Pengendara sepeda motor melintas di bawah kamera pengawas atau Closed Circuit Television (CCTV) di Cipinang, Jakarta. Foto: ANTARA FOTO/Darryl Ramadhan/fzn/foc.

Korlantas Polri Optimalkan Face Recognition pada ETLE untuk Lacak Pelanggar

Fachri Audhia Hafiez • 5 August 2026 10:55

Jakarta: Korps Lalu Lintas (Korlantas) Polri mulai menerapkan teknologi pengenalan wajah (face recognition) pada sistem Electronic Traffic Law Enforcement (ETLE). Langkah ini guna mengidentifikasi pelanggar lalu lintas yang menggunakan pelat nomor palsu maupun tanpa Tanda Nomor Kendaraan Bermotor (TNKB).
 


Direktur Penegakan Hukum Korlantas Polri, Brigjen I Made Agus Prasatya, mengatakan meski terdapat fitur anyar tersebut pihaknya tetap mengoptimalkan personel Patroli Jalan Raya (PJR) dan Subdirektorat Penegakan Hukum. Khususnya di titik-titik rawan pelanggaran dengan mengedepankan pendekatan humanis berbasis ETLE.
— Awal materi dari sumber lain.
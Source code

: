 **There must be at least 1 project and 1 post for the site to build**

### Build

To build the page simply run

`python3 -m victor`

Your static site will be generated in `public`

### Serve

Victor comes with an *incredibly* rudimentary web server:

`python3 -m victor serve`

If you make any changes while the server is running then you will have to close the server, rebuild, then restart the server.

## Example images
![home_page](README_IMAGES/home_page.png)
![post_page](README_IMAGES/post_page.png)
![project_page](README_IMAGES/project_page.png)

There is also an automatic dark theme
"Kami tidak bangga melakukan penindakan. Penegakan hukum adalah alternatif terakhir. Yang kami kedepankan adalah kepatuhan masyarakat melalui sistem ETLE dan pemanfaatan teknologi agar keselamatan, ketertiban, dan kepastian hukum di jalan dapat terwujud," kata Agus di Jakarta, dilansir Antara, Rabu, 5 Agustus 2026.

Agus menjelaskan, penerapan teknologi pengenal wajah ini merupakan arahan langsung dari Kakorlantas Polri Irjen Wibowo. Langkah tersebut diambil guna merespons maraknya temuan pelanggaran di lapangan.


Ilustrasi ETLE. Foto: Dok. Medcom.id.

Berdasarkan data Korlantas Polri selama semester pertama 2026, kamera ETLE mencatat sebanyak 16.812 pelanggaran terkait pelat nomor kendaraan. Mayoritas pelanggaran, yakni sebesar 77,24 persen, dilakukan oleh pengendara sepeda motor.

Melalui integrasi teknologi face recognition, kamera ETLE dapat memindai wajah pengendara secara presisi untuk kemudian dicocokkan dengan data kependudukan milik Direktorat Jenderal Kependudukan dan Pencatatan Sipil (Dukcapil). Sistem ini memastikan identitas pelanggar tetap terdeteksi meski kendaraan yang digunakan menggunakan pelat palsu, ditutupi, atau bahkan tidak dipasangi TNKB sama sekali.

Selain meningkatkan akurasi penegakan hukum, pemanfaatan teknologi pengenal wajah ini diharapkan dapat mengoptimalkan pengungkapan tindak kriminalitas di jalan raya. Sekaligus menjamin surat konfirmasi pelanggaran terkirim ke alamat pemilik yang tepat.